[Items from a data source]
□ □ □ □ □

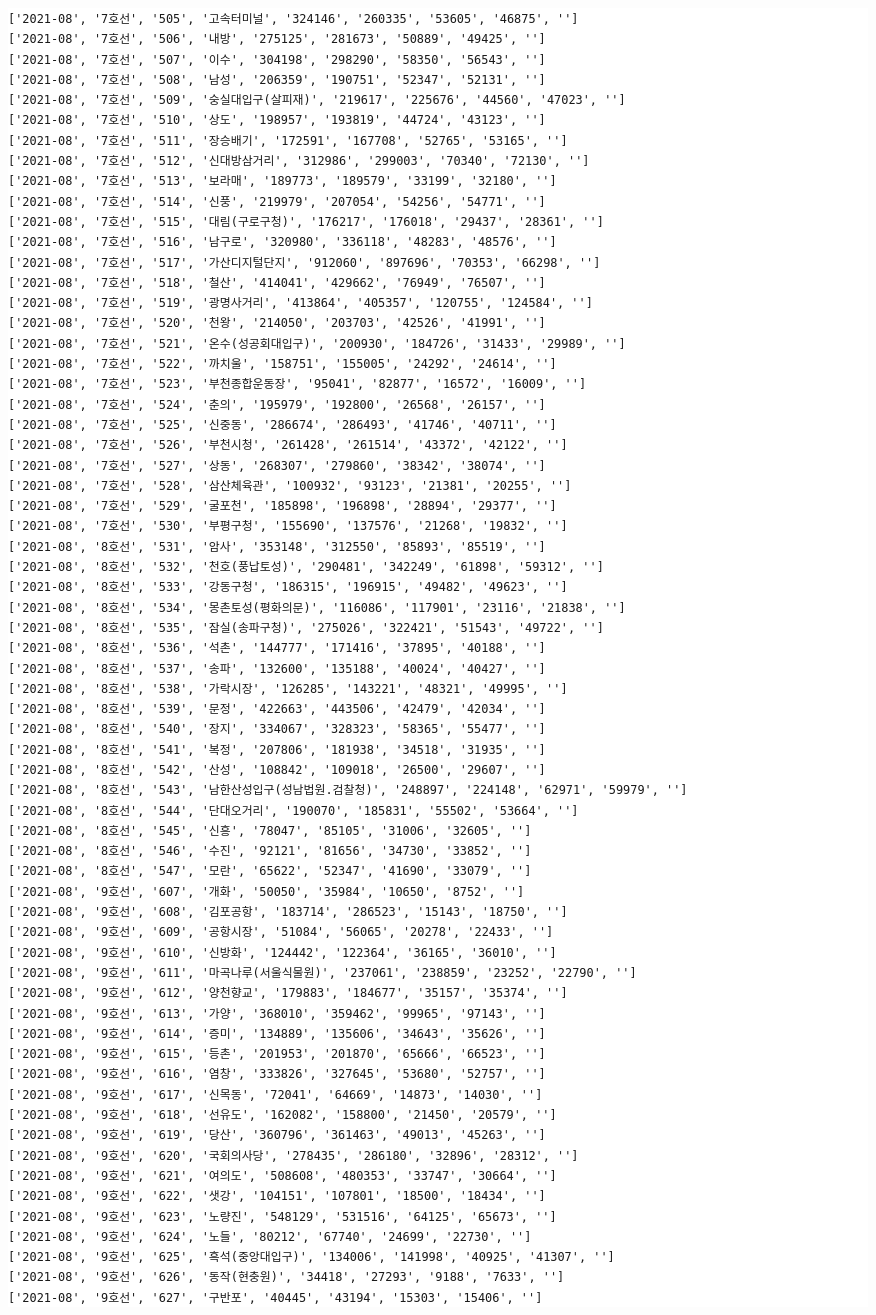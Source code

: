     ['2021-08', '7호선', '505', '고속터미널', '324146', '260335', '53605', '46875', '']
    ['2021-08', '7호선', '506', '내방', '275125', '281673', '50889', '49425', '']
    ['2021-08', '7호선', '507', '이수', '304198', '298290', '58350', '56543', '']
    ['2021-08', '7호선', '508', '남성', '206359', '190751', '52347', '52131', '']
    ['2021-08', '7호선', '509', '숭실대입구(살피재)', '219617', '225676', '44560', '47023', '']
    ['2021-08', '7호선', '510', '상도', '198957', '193819', '44724', '43123', '']
    ['2021-08', '7호선', '511', '장승배기', '172591', '167708', '52765', '53165', '']
    ['2021-08', '7호선', '512', '신대방삼거리', '312986', '299003', '70340', '72130', '']
    ['2021-08', '7호선', '513', '보라매', '189773', '189579', '33199', '32180', '']
    ['2021-08', '7호선', '514', '신풍', '219979', '207054', '54256', '54771', '']
    ['2021-08', '7호선', '515', '대림(구로구청)', '176217', '176018', '29437', '28361', '']
    ['2021-08', '7호선', '516', '남구로', '320980', '336118', '48283', '48576', '']
    ['2021-08', '7호선', '517', '가산디지털단지', '912060', '897696', '70353', '66298', '']
    ['2021-08', '7호선', '518', '철산', '414041', '429662', '76949', '76507', '']
    ['2021-08', '7호선', '519', '광명사거리', '413864', '405357', '120755', '124584', '']
    ['2021-08', '7호선', '520', '천왕', '214050', '203703', '42526', '41991', '']
    ['2021-08', '7호선', '521', '온수(성공회대입구)', '200930', '184726', '31433', '29989', '']
    ['2021-08', '7호선', '522', '까치울', '158751', '155005', '24292', '24614', '']
    ['2021-08', '7호선', '523', '부천종합운동장', '95041', '82877', '16572', '16009', '']
    ['2021-08', '7호선', '524', '춘의', '195979', '192800', '26568', '26157', '']
    ['2021-08', '7호선', '525', '신중동', '286674', '286493', '41746', '40711', '']
    ['2021-08', '7호선', '526', '부천시청', '261428', '261514', '43372', '42122', '']
    ['2021-08', '7호선', '527', '상동', '268307', '279860', '38342', '38074', '']
    ['2021-08', '7호선', '528', '삼산체육관', '100932', '93123', '21381', '20255', '']
    ['2021-08', '7호선', '529', '굴포천', '185898', '196898', '28894', '29377', '']
    ['2021-08', '7호선', '530', '부평구청', '155690', '137576', '21268', '19832', '']
    ['2021-08', '8호선', '531', '암사', '353148', '312550', '85893', '85519', '']
    ['2021-08', '8호선', '532', '천호(풍납토성)', '290481', '342249', '61898', '59312', '']
    ['2021-08', '8호선', '533', '강동구청', '186315', '196915', '49482', '49623', '']
    ['2021-08', '8호선', '534', '몽촌토성(평화의문)', '116086', '117901', '23116', '21838', '']
    ['2021-08', '8호선', '535', '잠실(송파구청)', '275026', '322421', '51543', '49722', '']
    ['2021-08', '8호선', '536', '석촌', '144777', '171416', '37895', '40188', '']
    ['2021-08', '8호선', '537', '송파', '132600', '135188', '40024', '40427', '']
    ['2021-08', '8호선', '538', '가락시장', '126285', '143221', '48321', '49995', '']
    ['2021-08', '8호선', '539', '문정', '422663', '443506', '42479', '42034', '']
    ['2021-08', '8호선', '540', '장지', '334067', '328323', '58365', '55477', '']
    ['2021-08', '8호선', '541', '복정', '207806', '181938', '34518', '31935', '']
    ['2021-08', '8호선', '542', '산성', '108842', '109018', '26500', '29607', '']
    ['2021-08', '8호선', '543', '남한산성입구(성남법원.검찰청)', '248897', '224148', '62971', '59979', '']
    ['2021-08', '8호선', '544', '단대오거리', '190070', '185831', '55502', '53664', '']
    ['2021-08', '8호선', '545', '신흥', '78047', '85105', '31006', '32605', '']
    ['2021-08', '8호선', '546', '수진', '92121', '81656', '34730', '33852', '']
    ['2021-08', '8호선', '547', '모란', '65622', '52347', '41690', '33079', '']
    ['2021-08', '9호선', '607', '개화', '50050', '35984', '10650', '8752', '']
    ['2021-08', '9호선', '608', '김포공항', '183714', '286523', '15143', '18750', '']
    ['2021-08', '9호선', '609', '공항시장', '51084', '56065', '20278', '22433', '']
    ['2021-08', '9호선', '610', '신방화', '124442', '122364', '36165', '36010', '']
    ['2021-08', '9호선', '611', '마곡나루(서울식물원)', '237061', '238859', '23252', '22790', '']
    ['2021-08', '9호선', '612', '양천향교', '179883', '184677', '35157', '35374', '']
    ['2021-08', '9호선', '613', '가양', '368010', '359462', '99965', '97143', '']
    ['2021-08', '9호선', '614', '증미', '134889', '135606', '34643', '35626', '']
    ['2021-08', '9호선', '615', '등촌', '201953', '201870', '65666', '66523', '']
    ['2021-08', '9호선', '616', '염창', '333826', '327645', '53680', '52757', '']
    ['2021-08', '9호선', '617', '신목동', '72041', '64669', '14873', '14030', '']
    ['2021-08', '9호선', '618', '선유도', '162082', '158800', '21450', '20579', '']
    ['2021-08', '9호선', '619', '당산', '360796', '361463', '49013', '45263', '']
    ['2021-08', '9호선', '620', '국회의사당', '278435', '286180', '32896', '28312', '']
    ['2021-08', '9호선', '621', '여의도', '508608', '480353', '33747', '30664', '']
    ['2021-08', '9호선', '622', '샛강', '104151', '107801', '18500', '18434', '']
    ['2021-08', '9호선', '623', '노량진', '548129', '531516', '64125', '65673', '']
    ['2021-08', '9호선', '624', '노들', '80212', '67740', '24699', '22730', '']
    ['2021-08', '9호선', '625', '흑석(중앙대입구)', '134006', '141998', '40925', '41307', '']
    ['2021-08', '9호선', '626', '동작(현충원)', '34418', '27293', '9188', '7633', '']
    ['2021-08', '9호선', '627', '구반포', '40445', '43194', '15303', '15406', '']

□ □ □ □ □

> Prompt
Give every line above again exactly, omitting whatever pictures appear.

> Solved exercise
Source code

:     ['2021-08', '7호선', '505', '고속터미널', '324146', '260335', '53605', '46875', '']
    ['2021-08', '7호선', '506', '내방', '275125', '281673', '50889', '49425', '']
    ['2021-08', '7호선', '507', '이수', '304198', '298290', '58350', '56543', '']
    ['2021-08', '7호선', '508', '남성', '206359', '190751', '52347', '52131', '']
    ['2021-08', '7호선', '509', '숭실대입구(살피재)', '219617', '225676', '44560', '47023', '']
    ['2021-08', '7호선', '510', '상도', '198957', '193819', '44724', '43123', '']
    ['2021-08', '7호선', '511', '장승배기', '172591', '167708', '52765', '53165', '']
    ['2021-08', '7호선', '512', '신대방삼거리', '312986', '299003', '70340', '72130', '']
    ['2021-08', '7호선', '513', '보라매', '189773', '189579', '33199', '32180', '']
    ['2021-08', '7호선', '514', '신풍', '219979', '207054', '54256', '54771', '']
    ['2021-08', '7호선', '515', '대림(구로구청)', '176217', '176018', '29437', '28361', '']
    ['2021-08', '7호선', '516', '남구로', '320980', '336118', '48283', '48576', '']
    ['2021-08', '7호선', '517', '가산디지털단지', '912060', '897696', '70353', '66298', '']
    ['2021-08', '7호선', '518', '철산', '414041', '429662', '76949', '76507', '']
    ['2021-08', '7호선', '519', '광명사거리', '413864', '405357', '120755', '124584', '']
    ['2021-08', '7호선', '520', '천왕', '214050', '203703', '42526', '41991', '']
    ['2021-08', '7호선', '521', '온수(성공회대입구)', '200930', '184726', '31433', '29989', '']
    ['2021-08', '7호선', '522', '까치울', '158751', '155005', '24292', '24614', '']
    ['2021-08', '7호선', '523', '부천종합운동장', '95041', '82877', '16572', '16009', '']
    ['2021-08', '7호선', '524', '춘의', '195979', '192800', '26568', '26157', '']
    ['2021-08', '7호선', '525', '신중동', '286674', '286493', '41746', '40711', '']
    ['2021-08', '7호선', '526', '부천시청', '261428', '261514', '43372', '42122', '']
    ['2021-08', '7호선', '527', '상동', '268307', '279860', '38342', '38074', '']
    ['2021-08', '7호선', '528', '삼산체육관', '100932', '93123', '21381', '20255', '']
    ['2021-08', '7호선', '529', '굴포천', '185898', '196898', '28894', '29377', '']
    ['2021-08', '7호선', '530', '부평구청', '155690', '137576', '21268', '19832', '']
    ['2021-08', '8호선', '531', '암사', '353148', '312550', '85893', '85519', '']
    ['2021-08', '8호선', '532', '천호(풍납토성)', '290481', '342249', '61898', '59312', '']
    ['2021-08', '8호선', '533', '강동구청', '186315', '196915', '49482', '49623', '']
    ['2021-08', '8호선', '534', '몽촌토성(평화의문)', '116086', '117901', '23116', '21838', '']
    ['2021-08', '8호선', '535', '잠실(송파구청)', '275026', '322421', '51543', '49722', '']
    ['2021-08', '8호선', '536', '석촌', '144777', '171416', '37895', '40188', '']
    ['2021-08', '8호선', '537', '송파', '132600', '135188', '40024', '40427', '']
    ['2021-08', '8호선', '538', '가락시장', '126285', '143221', '48321', '49995', '']
    ['2021-08', '8호선', '539', '문정', '422663', '443506', '42479', '42034', '']
    ['2021-08', '8호선', '540', '장지', '334067', '328323', '58365', '55477', '']
    ['2021-08', '8호선', '541', '복정', '207806', '181938', '34518', '31935', '']
    ['2021-08', '8호선', '542', '산성', '108842', '109018', '26500', '29607', '']
    ['2021-08', '8호선', '543', '남한산성입구(성남법원.검찰청)', '248897', '224148', '62971', '59979', '']
    ['2021-08', '8호선', '544', '단대오거리', '190070', '185831', '55502', '53664', '']
    ['2021-08', '8호선', '545', '신흥', '78047', '85105', '31006', '32605', '']
    ['2021-08', '8호선', '546', '수진', '92121', '81656', '34730', '33852', '']
    ['2021-08', '8호선', '547', '모란', '65622', '52347', '41690', '33079', '']
    ['2021-08', '9호선', '607', '개화', '50050', '35984', '10650', '8752', '']
    ['2021-08', '9호선', '608', '김포공항', '183714', '286523', '15143', '18750', '']
    ['2021-08', '9호선', '609', '공항시장', '51084', '56065', '20278', '22433', '']
    ['2021-08', '9호선', '610', '신방화', '124442', '122364', '36165', '36010', '']
    ['2021-08', '9호선', '611', '마곡나루(서울식물원)', '237061', '238859', '23252', '22790', '']
    ['2021-08', '9호선', '612', '양천향교', '179883', '184677', '35157', '35374', '']
    ['2021-08', '9호선', '613', '가양', '368010', '359462', '99965', '97143', '']
    ['2021-08', '9호선', '614', '증미', '134889', '135606', '34643', '35626', '']
    ['2021-08', '9호선', '615', '등촌', '201953', '201870', '65666', '66523', '']
    ['2021-08', '9호선', '616', '염창', '333826', '327645', '53680', '52757', '']
    ['2021-08', '9호선', '617', '신목동', '72041', '64669', '14873', '14030', '']
    ['2021-08', '9호선', '618', '선유도', '162082', '158800', '21450', '20579', '']
    ['2021-08', '9호선', '619', '당산', '360796', '361463', '49013', '45263', '']
    ['2021-08', '9호선', '620', '국회의사당', '278435', '286180', '32896', '28312', '']
    ['2021-08', '9호선', '621', '여의도', '508608', '480353', '33747', '30664', '']
    ['2021-08', '9호선', '622', '샛강', '104151', '107801', '18500', '18434', '']
    ['2021-08', '9호선', '623', '노량진', '548129', '531516', '64125', '65673', '']
    ['2021-08', '9호선', '624', '노들', '80212', '67740', '24699', '22730', '']
    ['2021-08', '9호선', '625', '흑석(중앙대입구)', '134006', '141998', '40925', '41307', '']
    ['2021-08', '9호선', '626', '동작(현충원)', '34418', '27293', '9188', '7633', '']
    ['2021-08', '9호선', '627', '구반포', '40445', '43194', '15303', '15406', '']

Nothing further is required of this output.